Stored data
--------------------------------

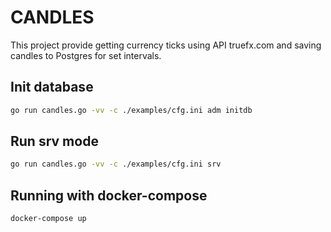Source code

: # CANDLES

This project provide getting currency ticks using API truefx.com
and saving candles to Postgres for set intervals.

## Init database

```bash
go run candles.go -vv -c ./examples/cfg.ini adm initdb
```

## Run srv mode

```bash
go run candles.go -vv -c ./examples/cfg.ini srv
```

## Running with docker-compose

```bash
docker-compose up 
```
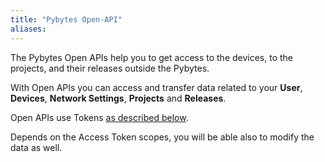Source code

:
 ```yaml
---
title: "Pybytes Open-API"
aliases:
---
```


The Pybytes Open APIs help you to get access to the devices, to the projects, and their releases outside the Pybytes.

With Open APIs you can access and transfer data related to your **User**, **Devices**, **Network Settings**, **Projects** and **Releases**.

Open APIs use Tokens [as described below](https://docs.pycom.io/pybytes/open-api/gettingstartedopenapi/).

Depends on the Access Token scopes, you will be able also to modify the data as well.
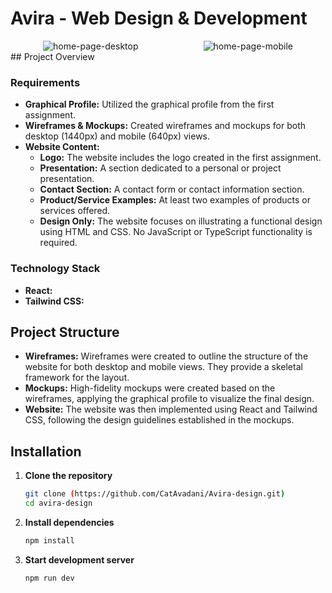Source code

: # Avira - Web Design & Development

<div style="display: flex; flex-direction: row; flex-wrap: wrap; gap: 20; justify-content: space-around;">
   <img src="/Avira-full-img.png" alt="home-page-desktop">
   <img src="/Desktop-wireframe.png" alt="home-page-mobile">

</div>
## Project Overview

### Requirements

- **Graphical Profile:** Utilized the graphical profile from the first assignment.
- **Wireframes & Mockups:** Created wireframes and mockups for both desktop (1440px) and mobile (640px) views.
- **Website Content:**
  - **Logo:** The website includes the logo created in the first assignment.
  - **Presentation:** A section dedicated to a personal or project presentation.
  - **Contact Section:** A contact form or contact information section.
  - **Product/Service Examples:** At least two examples of products or services offered.
  - **Design Only:** The website focuses on illustrating a functional design using HTML and CSS. No JavaScript or TypeScript functionality is required.

### Technology Stack

- **React:**
- **Tailwind CSS:**

## Project Structure

- **Wireframes:** Wireframes were created to outline the structure of the website for both desktop and mobile views. They provide a skeletal framework for the layout.
- **Mockups:** High-fidelity mockups were created based on the wireframes, applying the graphical profile to visualize the final design.
- **Website:** The website was then implemented using React and Tailwind CSS, following the design guidelines established in the mockups.

## Installation

1. **Clone the repository**

   ```bash
   git clone (https://github.com/CatAvadani/Avira-design.git)
   cd avira-design
   ```

2. **Install dependencies**

   ```bash
   npm install
   ```

3. **Start development server**
   ```bash
   npm run dev
   ```
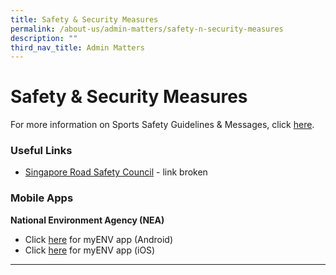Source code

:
 ```yaml
---
title: Safety & Security Measures
permalink: /about-us/admin-matters/safety-n-security-measures
description: ""
third_nav_title: Admin Matters
---
```

# **Safety & Security Measures**

For more information on Sports Safety Guidelines & Messages, click [here](/files/sports%20safety%20guidelines.pdf).

### Useful Links

* [Singapore Road Safety Council](http://srsc.org.sg/videos/2013-2/) - link broken

### Mobile Apps

**National Environment Agency (NEA)**  

*   Click [here](https://play.google.com/store/apps/details?id=sg.gov.nea&hl=en) for myENV app (Android)
*   Click [here](https://itunes.apple.com/sg/app/myenv/id444435182?mt=8) for myENV app (iOS)



****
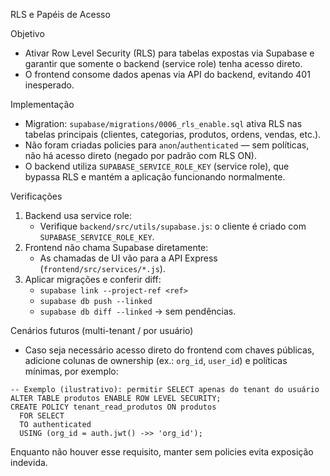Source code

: RLS e Papéis de Acesso

Objetivo
- Ativar Row Level Security (RLS) para tabelas expostas via Supabase e garantir que somente o backend (service role) tenha acesso direto.
- O frontend consome dados apenas via API do backend, evitando 401 inesperado.

Implementação
- Migration: `supabase/migrations/0006_rls_enable.sql` ativa RLS nas tabelas principais (clientes, categorias, produtos, ordens, vendas, etc.).
- Não foram criadas policies para `anon`/`authenticated` — sem políticas, não há acesso direto (negado por padrão com RLS ON).
- O backend utiliza `SUPABASE_SERVICE_ROLE_KEY` (service role), que bypassa RLS e mantém a aplicação funcionando normalmente.

Verificações
1) Backend usa service role:
   - Verifique `backend/src/utils/supabase.js`: o cliente é criado com `SUPABASE_SERVICE_ROLE_KEY`.
2) Frontend não chama Supabase diretamente:
   - As chamadas de UI vão para a API Express (`frontend/src/services/*.js`).
3) Aplicar migrações e conferir diff:
   - `supabase link --project-ref <ref>`
   - `supabase db push --linked`
   - `supabase db diff --linked` → sem pendências.

Cenários futuros (multi-tenant / por usuário)
- Caso seja necessário acesso direto do frontend com chaves públicas, adicione colunas de ownership (ex.: `org_id`, `user_id`) e políticas mínimas, por exemplo:

```
-- Exemplo (ilustrativo): permitir SELECT apenas do tenant do usuário
ALTER TABLE produtos ENABLE ROW LEVEL SECURITY;
CREATE POLICY tenant_read_produtos ON produtos
  FOR SELECT
  TO authenticated
  USING (org_id = auth.jwt() ->> 'org_id');
```

Enquanto não houver esse requisito, manter sem policies evita exposição indevida.

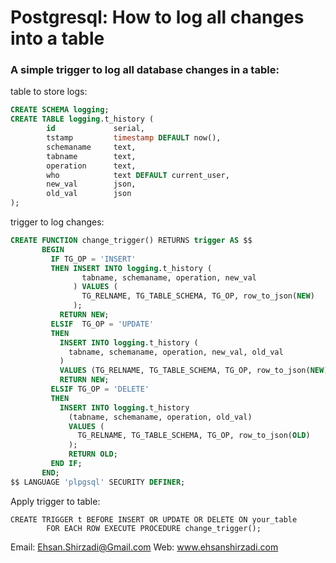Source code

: # Postgresql: How to log all changes into a table
### A simple trigger to log all database changes in a table:
table to store logs:
```sql
CREATE SCHEMA logging;
CREATE TABLE logging.t_history (
        id             serial,
        tstamp         timestamp DEFAULT now(),
        schemaname     text,
        tabname        text,
        operation      text,
        who            text DEFAULT current_user,
        new_val        json,
        old_val        json
);
```
trigger to log changes:
```sql
CREATE FUNCTION change_trigger() RETURNS trigger AS $$
       BEGIN
         IF TG_OP = 'INSERT'
         THEN INSERT INTO logging.t_history (
                tabname, schemaname, operation, new_val
              ) VALUES (
                TG_RELNAME, TG_TABLE_SCHEMA, TG_OP, row_to_json(NEW)
              );
           RETURN NEW;
         ELSIF  TG_OP = 'UPDATE'
         THEN
           INSERT INTO logging.t_history (
             tabname, schemaname, operation, new_val, old_val
           )
           VALUES (TG_RELNAME, TG_TABLE_SCHEMA, TG_OP, row_to_json(NEW), row_to_json(OLD));
           RETURN NEW;
         ELSIF TG_OP = 'DELETE'
         THEN
           INSERT INTO logging.t_history
             (tabname, schemaname, operation, old_val)
             VALUES (
               TG_RELNAME, TG_TABLE_SCHEMA, TG_OP, row_to_json(OLD)
             );
             RETURN OLD;
         END IF;
       END;
$$ LANGUAGE 'plpgsql' SECURITY DEFINER;
```
Apply trigger to table:
```
CREATE TRIGGER t BEFORE INSERT OR UPDATE OR DELETE ON your_table
        FOR EACH ROW EXECUTE PROCEDURE change_trigger();
```


Email: Ehsan.Shirzadi@Gmail.com
Web: www.ehsanshirzadi.com
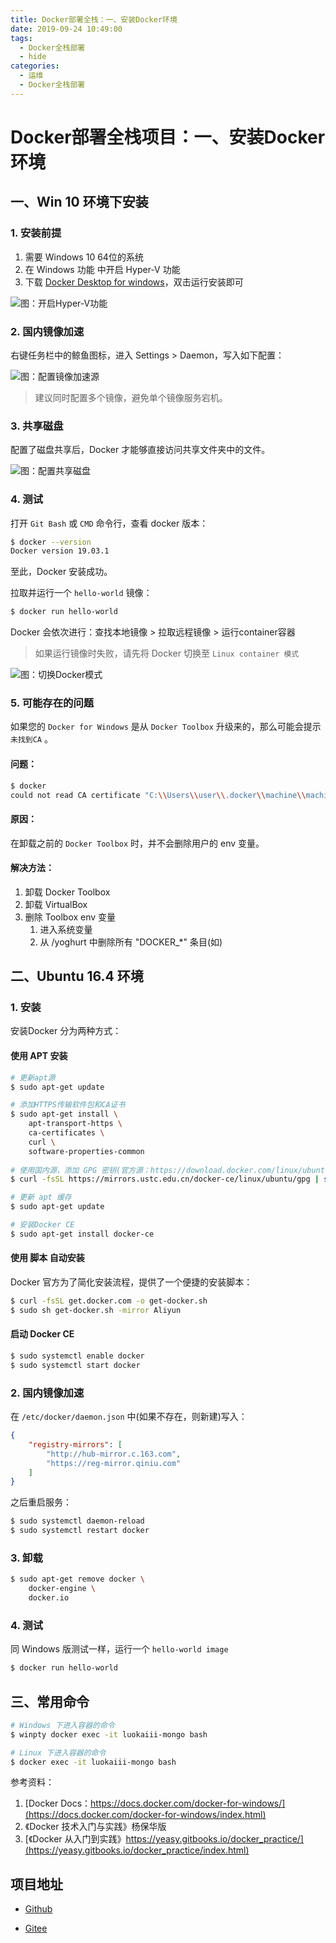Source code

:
 ```yaml
---
title: Docker部署全栈：一、安装Docker环境
date: 2019-09-24 10:49:00
tags: 
  - Docker全栈部署
  - hide
categories:
  - 运维
  - Docker全栈部署
---
```


# Docker部署全栈项目：一、安装Docker 环境

## 一、Win 10 环境下安装

### 1. 安装前提

1. 需要 Windows 10 64位的系统
2. 在 Windows 功能 中开启 Hyper-V 功能
3. 下载 [Docker Desktop for windows](https://www.docker.com/products/docker-desktop)，双击运行安装即可

![图：开启Hyper-V功能](https://i.loli.net/2019/09/23/7LRW5fCIO316Z2v.png)

### 2. 国内镜像加速

右键任务栏中的鲸鱼图标，进入 Settings > Daemon，写入如下配置：

![图：配置镜像加速源](https://i.loli.net/2019/09/23/iX3yz6mGHOgK9Vn.png)

> 建议同时配置多个镜像，避免单个镜像服务宕机。

### 3. 共享磁盘

配置了磁盘共享后，Docker 才能够直接访问共享文件夹中的文件。

![图：配置共享磁盘](https://i.loli.net/2019/09/23/xyfsne7NE6pj2VZ.png)

### 4. 测试

打开 `Git Bash` 或 `CMD` 命令行，查看 docker 版本：

```sh
$ docker --version
Docker version 19.03.1
```

至此，Docker 安装成功。

拉取并运行一个 `hello-world` 镜像：

```sh
$ docker run hello-world
```

Docker 会依次进行：查找本地镜像 > 拉取远程镜像 > 运行container容器

> 如果运行镜像时失败，请先将 Docker 切换至 `Linux container 模式`

![图：切换Docker模式](https://i.loli.net/2019/09/23/TAfNrB3sb2O641W.png)

### 5. 可能存在的问题

如果您的 `Docker for Windows` 是从 `Docker Toolbox` 升级来的，那么可能会提示 `未找到CA` 。

#### 问题：

```sh
$ docker
could not read CA certificate "C:\\Users\\user\\.docker\\machine\\machines\\default\\ca.pem": open C:\Users\user\.docker\machine\machines\default\ca.pem: The system cannot find the path specified.
```

#### 原因：

在卸载之前的 `Docker Toolbox` 时，并不会删除用户的 env 变量。

#### 解决方法：

1. 卸载 Docker Toolbox
2. 卸载 VirtualBox
3. 删除 Toolbox env 变量
   1. 进入系统变量
   2. 从 /yoghurt 中删除所有 "DOCKER_*" 条目(如)

## 二、Ubuntu 16.4 环境

### 1. 安装

安装Docker 分为两种方式：

#### 使用 APT 安装

```sh
# 更新apt源
$ sudo apt-get update

# 添加HTTPS传输软件包和CA证书
$ sudo apt-get install \
	apt-transport-https \
	ca-certificates \
	curl \
	software-properties-common
	
# 使用国内源，添加 GPG 密钥(官方源：https://download.docker.com/linux/ubuntu/gpg)
$ curl -fsSL https://mirrors.ustc.edu.cn/docker-ce/linux/ubuntu/gpg | sudo apt-key add -

# 更新 apt 缓存
$ sudo apt-get update

# 安装Docker CE
$ sudo apt-get install docker-ce
```

#### 使用 脚本 自动安装

Docker 官方为了简化安装流程，提供了一个便捷的安装脚本：

```sh
$ curl -fsSL get.docker.com -o get-docker.sh
$ sudo sh get-docker.sh -mirror Aliyun
```

#### 启动 Docker CE

```sh
$ sudo systemctl enable docker
$ sudo systemctl start docker
```

### 2. 国内镜像加速

在 `/etc/docker/daemon.json` 中(如果不存在，则新建)写入：

```json
{
    "registry-mirrors": [
        "http://hub-mirror.c.163.com",
        "https://reg-mirror.qiniu.com"
    ]
}
```

之后重启服务：

```sh
$ sudo systemctl daemon-reload
$ sudo systemctl restart docker
```

### 3. 卸载

```sh
$ sudo apt-get remove docker \
	docker-engine \
	docker.io
```

### 4. 测试

同 Windows 版测试一样，运行一个 `hello-world image`

```sh
$ docker run hello-world
```

## 三、常用命令

```sh
# Windows 下进入容器的命令
$ winpty docker exec -it luokaiii-mongo bash

# Linux 下进入容器的命令
$ docker exec -it luokaiii-mongo bash
```

参考资料：

1. [Docker Docs：https://docs.docker.com/docker-for-windows/](https://docs.docker.com/docker-for-windows/index.html)
2. 《Docker 技术入门与实践》杨保华版
3. [《Docker 从入门到实践》https://yeasy.gitbooks.io/docker_practice/](https://yeasy.gitbooks.io/docker_practice/index.html)

## 项目地址

- [Github](https://github.com/luokaiii/luokaiii.docker-images)

- [Gitee](https://gitee.com/luokaiii/luokaiii.docker-images)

--------------------------------

Task statement: Nothing but the lines from the first line of the data through the line with "- **Mockups:** High-fidelity" belongs in the answer, copied exactly and without pictures.

Solution for this problem:
Source code

: # CANDLES

This project provide getting currency ticks using API truefx.com
and saving candles to Postgres for set intervals.

## Init database

```bash
go run candles.go -vv -c ./examples/cfg.ini adm initdb
```

## Run srv mode

```bash
go run candles.go -vv -c ./examples/cfg.ini srv
```

## Running with docker-compose

```bash
docker-compose up 
```
Source code

:
 ```yaml
---
title: "Pybytes Open-API"
aliases:
---
```


The Pybytes Open APIs help you to get access to the devices, to the projects, and their releases outside the Pybytes.

With Open APIs you can access and transfer data related to your **User**, **Devices**, **Network Settings**, **Projects** and **Releases**.

Open APIs use Tokens [as described below](https://docs.pycom.io/pybytes/open-api/gettingstartedopenapi/).

Depends on the Access Token scopes, you will be able also to modify the data as well.
Source code

: # Avira - Web Design & Development

<div style="display: flex; flex-direction: row; flex-wrap: wrap; gap: 20; justify-content: space-around;">
   <img src="/Avira-full-img.png" alt="home-page-desktop">
   <img src="/Desktop-wireframe.png" alt="home-page-mobile">

</div>
## Project Overview

### Requirements

- **Graphical Profile:** Utilized the graphical profile from the first assignment.
- **Wireframes & Mockups:** Created wireframes and mockups for both desktop (1440px) and mobile (640px) views.
- **Website Content:**
  - **Logo:** The website includes the logo created in the first assignment.
  - **Presentation:** A section dedicated to a personal or project presentation.
  - **Contact Section:** A contact form or contact information section.
  - **Product/Service Examples:** At least two examples of products or services offered.
  - **Design Only:** The website focuses on illustrating a functional design using HTML and CSS. No JavaScript or TypeScript functionality is required.

### Technology Stack

- **React:**
- **Tailwind CSS:**

## Project Structure

- **Wireframes:** Wireframes were created to outline the structure of the website for both desktop and mobile views. They provide a skeletal framework for the layout.
- **Mockups:** High-fidelity mockups were created based on the wireframes, applying the graphical profile to visualize the final design.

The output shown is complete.